Dealing with wedding stress in the family while planning your big day can be quite a common occurrence. Mixing a once-in-a-lifetime event, big budgets and intense emotions can throw up a few issues!
A biggie. Interfering parents
One of the most common problems during wedding planning is diverging opinions between the bride and groom and both their parents.
As with most confrontations, the key is to communicate. Let them know how you feel, calmly, and be prepared to meet them half way, it’s the best way when dealing with wedding stress. They probably want what’s best for you. It’s just a case of letting them know what you think is best, and why.
Reconstructed families
Dealing with wedding stress, especially with divorced and/or remarried parents can create tricky situations while wedding planning.
Although etiquette dictates that the parents of the bride sit at the top table, today it’s okay to dodge tradition and split warring parties on to different tables.
Hopefully, your parents will put you first. But it never hurts to remind them nicely that they need to be polite to each other on your big day.
Another option is to ask them where they’d prefer to sit ahead of time. Having input should avoid any drama and addressing the issue will deflate any possible trouble.
Prevent family fall outs
If some members of the family are not getting on and you don’t want to ‘take sides’, talk to each relative individually and explain the importance of the day.
If the in laws don’t get on, don’t force it. Becoming one, big, happy family is a lengthy process and using your wedding as a ‘peace process’ will only add pressure on you.

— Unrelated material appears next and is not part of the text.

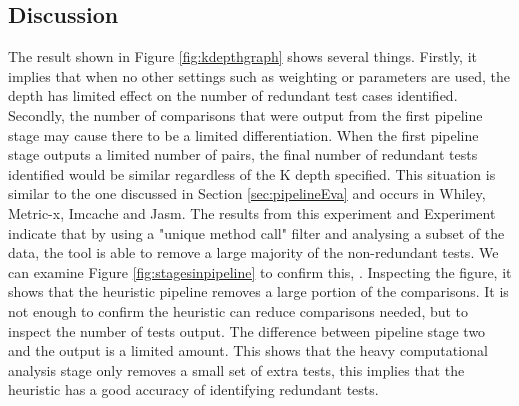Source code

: \subsection{Discussion} 
The result shown in Figure \ref{fig:kdepthgraph} shows several things. Firstly, it implies that when no other settings such as weighting or parameters are used, the depth has limited effect on the number of redundant test cases identified. Secondly, the number of comparisons that were output from the first pipeline stage may cause there to be a limited differentiation. When the first pipeline stage outputs a limited number of pairs, the final number of redundant tests identified would be similar regardless of the K depth specified. This situation is similar to the one discussed in Section \ref{sec:pipelineEva} and occurs in Whiley, Metric-x, Imcache and Jasm. The results from this experiment and Experiment  indicate that by using a "unique method call" filter and analysing a subset of the data, the tool is able to remove a large majority of the non-redundant tests. We can examine Figure \ref{fig:stagesinpipeline} to confirm this,  . Inspecting the figure, it shows that the heuristic pipeline removes a large portion of the comparisons. It is not enough to confirm the heuristic can reduce comparisons needed, but to inspect the number of tests output. The difference between pipeline stage two and the output is a limited amount. This shows that the heavy computational analysis stage only removes a small set of extra tests, this implies that the heuristic has a good accuracy of identifying redundant tests.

Settle for a truce. Minimizing contact should be a quicker and safer way for all to have a great time and leave the hairy negotiations or ‘getting to know you’ sessions for later.
Managing expectations
Another issue that often pops up is handling your family’s expectations without offending anyone.
A classic example is choosing bridesmaids – some may assume they will be chosen while you have other plans. It’s tricky to juggle what you want and everyone’s feelings.
Allow dealing with wedding stress by explaining your reasons clearly and soften the blow by giving those concerned another role to play in proceedings.